In short, though, this free noncommercial app (available initially in the Android format) is being produced by a core team of 20 scholars, digital storytellers, new media producers, historians and archaeologists. The nonfiction content -- including geolocated video reenactments, historical photos and texts taken directly from the vetted documentation -- is meant to help provide a richer and more fulfilling experience for visitors to the National Historic Site.
The fort has more than 2 million artifacts in its collection, but most of those are kept in warehouses, unavailable to the site's 1 million annual visitors. Besides the archaeological items, gathered from more than 50 years of excavations, boxes of documents, drawings and assorted historical records also help to reveal the fascinating and multicultural history of the place, once dubbed the "New York of the Pacific."

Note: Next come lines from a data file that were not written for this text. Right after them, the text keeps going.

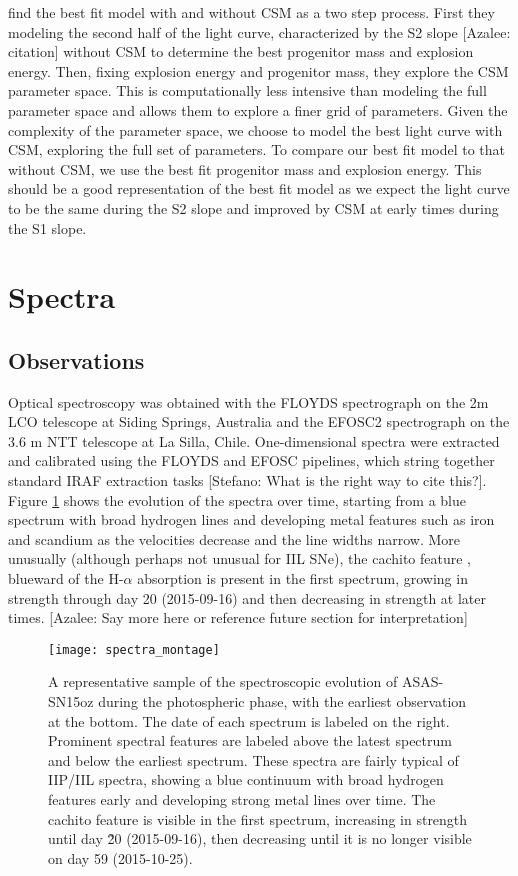 \documentclass[preprint]{aastex61}
\newcommand{\azaleecomment}[1]{{\color{red} [{#1}]}}
\newcommand{\Azalee}[1]{\azaleecomment{Azalee: #1}}
\newcommand{\stefanocomment}[1]{{\color{cyan} [{#1}]}}
\newcommand{\Stefano}[1]{\stefanocomment{Stefano: #1}}
\begin{document}
\citet{2018morozova} find the best fit model with and without CSM as a two step process. 
First they modeling the second half of the light curve, characterized by the S2 slope \Azalee{citation} without CSM to determine the best progenitor mass and explosion energy. 
Then, fixing explosion energy and progenitor mass, they explore the CSM parameter space. 
This is computationally less intensive than modeling the full parameter space and allows them to explore a finer grid of parameters.
Given the complexity of the parameter space, we choose to model the best light curve with CSM, exploring the full set of parameters. 
To compare our best fit model to that without CSM, we use the best fit progenitor mass and explosion energy. 
This should be a good representation of the best fit model as we expect the light curve to be the same during the S2 slope and improved by CSM at early times during the S1 slope.

\section{Spectra}
\subsection{Observations}
Optical spectroscopy was obtained with the FLOYDS spectrograph on the 2m LCO telescope at Siding Springs, Australia and the EFOSC2 spectrograph on the 3.6 m NTT telescope at La Silla, Chile. 
One-dimensional spectra were extracted and calibrated using the FLOYDS \citep{2014valenti} and EFOSC pipelines, which string together standard IRAF extraction tasks \Stefano{What is the right way to cite this?}. 
Figure \ref{fig:SpecAll} shows the evolution of the spectra over time, starting from a blue spectrum with broad hydrogen lines and developing metal features such as iron and scandium as the velocities decrease and the line widths narrow. More unusually (although perhaps not unusual for IIL SNe), the cachito feature \citep{2017gutierrez}, blueward of the H-$\alpha$ absorption is present in the first spectrum, growing in strength through day 20 (2015-09-16) and then decreasing in strength at later times. \Azalee{Say more here or reference future section for interpretation}

\begin{figure}[h!]
\begin{center}
\texttt{[image: spectra\_montage]} %
\caption{A representative sample of the spectroscopic evolution of ASAS-SN15oz during the photospheric phase, with the earliest observation at the bottom. 
The date of each spectrum is labeled on the right. Prominent spectral features are labeled above the latest spectrum and below the earliest spectrum. 
These spectra are fairly typical of IIP/IIL spectra, showing a blue continuum with broad hydrogen features early and developing strong metal lines over time.
The cachito feature is visible in the first spectrum, increasing in strength until day \~20 (2015-09-16), then decreasing until it is no longer visible on day 59 (2015-10-25).}
\label{fig:SpecAll}
\end{center}
\end{figure}
\end{document}
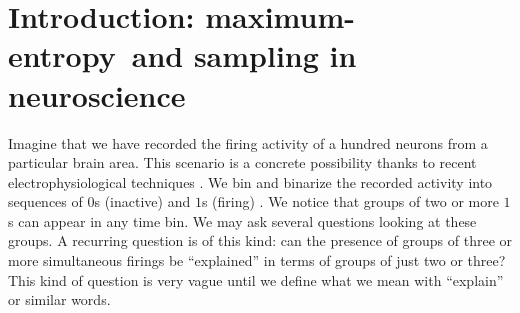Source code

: \documentclass{article}
\title{\pdftitle}
\author{
  P.G.L. Porta Mana\\\texttt{piero.mana@ntnu.org}
  \And
  V. Rostami\\\texttt{v.rostami@fz-juelich.de}
  \And
E. Torre\\\texttt{torre@ibk.baug.ethz.ch}
}
\theoremstyle{remark}
\theoremstyle{innote}
\newcommand*{\citep}{\parencites}
\renewcommand*{\cite}{\citep}
\renewcommand*{\|}{\mathpunct{|}}%
\theoremstyle{simple}
\newcommand*{\me}{maximum-entropy}
\begin{document}

\maketitle

\begin{abstract}
  This note shows that the \me\ method can be applied to a representative
  sample from a neuronal population along two different routes: (1) apply
  to the sample; or (2) apply to the population and marginalize to the
  sample. These two routes give inequivalent results. Which route should be
  chosen? Some arguments are presented in favour of the second. The note
  also touches upon probability formulae of representative sampling and
  discusses their possible meanings, a discussion that may be useful for
   sampling problems in neuroscience.
\end{abstract}

\section{Introduction: \me\ and sampling in neuroscience}


Imagine that we have recorded the firing activity of a hundred neurons from
a particular brain area. This scenario is a concrete possibility thanks to
recent electrophysiological techniques \cite{berenyietal2014}. We bin and
binarize the recorded activity into sequences of $0$s (inactive) and $1$s
(firing) \cite{caianiello1961,caianiello1986}. We notice that groups of two
or more $1$s can appear in any time bin. We may ask several questions
looking at these groups. A recurring question is of this kind: can the
presence of groups of three or more simultaneous firings be
\enquote{explained} in terms of groups of just two or three? This kind of
question is very vague until we define what we mean with \enquote{explain}
or similar words.
\end{document}
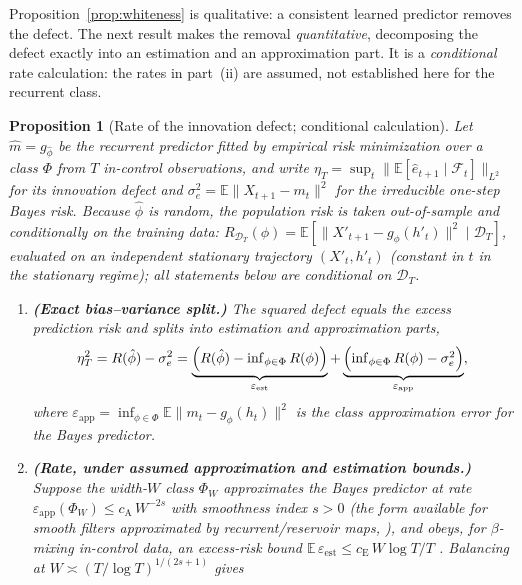 \documentclass[bj,authoryear]{imsart}
\theoremstyle{plain}
\newtheorem{proposition}[theorem]{Proposition}
\theoremstyle{definition}
\newcommand{\E}{\mathbb{E}}
\newcommand{\F}{\mathcal{F}}
\newcommand{\given}{\mid}
\begin{document}
Proposition~\ref{prop:whiteness} is qualitative: a consistent learned
predictor removes the defect.  The next result makes the removal
\emph{quantitative}, decomposing the defect exactly into an estimation and an
approximation part.  It is a \emph{conditional} rate calculation: the rates in
part~(ii) are assumed, not established here for the recurrent class.

\begin{proposition}[Rate of the innovation defect; conditional calculation]
\label{prop:whiteness-rate}
  Let $\hat m=g_{\hat\phi}$ be the recurrent predictor fitted by empirical
  risk minimization over a class $\Phi$ from $T$ in-control observations, and
  write $\eta_T=\sup_t\|\E[\hat e_{t+1}\mid\F_t]\|_{L^2}$ for its innovation
  defect and $\sigma_e^2=\E\|X_{t+1}-m_t\|^2$ for the irreducible one-step Bayes
  risk.  Because $\hat\phi$ is random, the population risk is taken
  out-of-sample and conditionally on the training data:
  $R_{\mathcal D_T}(\phi)=\E[\|X'_{t+1}-g_\phi(h'_t)\|^2\given\mathcal D_T]$,
  evaluated on an independent stationary trajectory $(X'_t,h'_t)$ (constant in
  $t$ in the stationary regime); all statements below are conditional on
  $\mathcal D_T$.
  \begin{enumerate}[label=(\roman*), itemsep=3pt]
    \item \textbf{(Exact bias--variance split.)}  The squared defect equals
      the excess prediction risk and splits into estimation and approximation
      parts,
      \[
        \eta_T^2 = R(\hat\phi)-\sigma_e^2
        = \underbrace{\Bigl(R(\hat\phi)-\textstyle\inf_{\phi\in\Phi}R(\phi)\Bigr)}_{\varepsilon_{\mathrm{est}}}
        + \underbrace{\Bigl(\textstyle\inf_{\phi\in\Phi}R(\phi)-\sigma_e^2\Bigr)}_{\varepsilon_{\mathrm{app}}},
      \]
      where $\varepsilon_{\mathrm{app}}=\inf_{\phi\in\Phi}\E\|m_t-g_\phi(h_t)\|^2$
      is the class approximation error for the Bayes predictor.
    \item \textbf{(Rate, under assumed approximation and estimation bounds.)}
      Suppose the width-$W$ class $\Phi_W$ approximates the Bayes predictor at
      rate $\varepsilon_{\mathrm{app}}(\Phi_W)\le c_{\mathrm A}\,W^{-2s}$ with
      smoothness index $s>0$ (the form available for smooth filters
      approximated by recurrent/reservoir maps,
      \citealp{gonon2020reservoir}), and obeys, for $\beta$-mixing in-control
      data, an excess-risk bound
      $\E\,\varepsilon_{\mathrm{est}}\le c_{\mathrm E}\,W\log T/T$
      \citep{mohri2010stability}.  Balancing at
      $W\asymp(T/\log T)^{1/(2s+1)}$ gives

\end{enumerate}
\end{proposition}
\end{document}

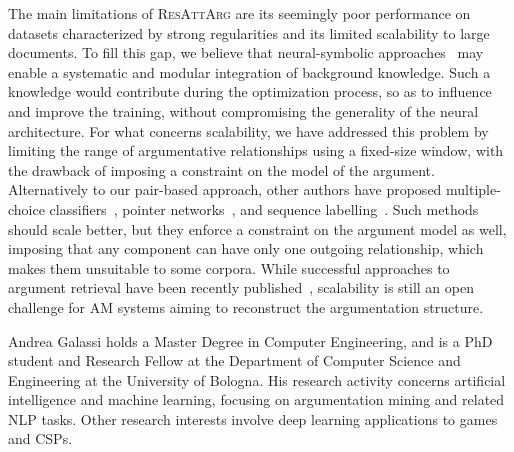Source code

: \documentclass[journal]{IEEEtran}
\begin{document}
The main limitations of \textsc{ResAttArg} are its seemingly poor performance on datasets characterized by strong regularities and its limited scalability to large documents.
To fill this gap, we believe that neural-symbolic approaches~\cite{DBLP:journals/fdata/GalassiK0ST19} may enable a systematic and modular integration of background knowledge. Such a knowledge would contribute during the optimization process, so as to influence and improve the training, without compromising the generality of the neural architecture.
For what concerns scalability, we have addressed this problem by limiting the range of argumentative relationships using a fixed-size window, with the drawback of imposing a constraint on the model of the argument.
Alternatively to our pair-based approach, other authors have proposed multiple-choice classifiers~\cite{DBLP:conf/ecai/0002CV20}, pointer networks~\cite{potash2017here}, and sequence labelling~\cite{eger2017neural}. Such methods should scale better, but they enforce a constraint on the argument model as well, imposing that any component can have only one outgoing relationship, which makes them unsuitable to some corpora.
While successful approaches to argument retrieval have been recently published~\cite{corpus-wide-am}, scalability is still an open challenge for AM systems aiming to reconstruct the argumentation structure.
 








































\begin{IEEEbiography}
{Andrea Galassi} holds a Master Degree in Computer Engineering, and is a PhD student and Research Fellow at the Department of Computer Science and Engineering at the University of Bologna. His research activity concerns artificial intelligence and machine learning, focusing on argumentation mining and related NLP tasks. Other research interests involve deep learning applications to games and CSPs.
\end{IEEEbiography}
\end{document}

This project will explore mobile technology as way to not only bring such information out of storage but also to wield that digital content in an effort to create an immersive and interactive environment for visitors.
Funding to date includes: a 2011-2012 National Endowment for the Humanities Digital Start-Up Grant, a 2011 Historical Promotion Grant from the Clark County Commissioners, a 2010 Research Grant from Washington State University Vancouver, a 2010 Historical Promotion Grant from the Clark County Commissioners and a contribution from WSU Vancouver's Creative Media and Digital Culture program.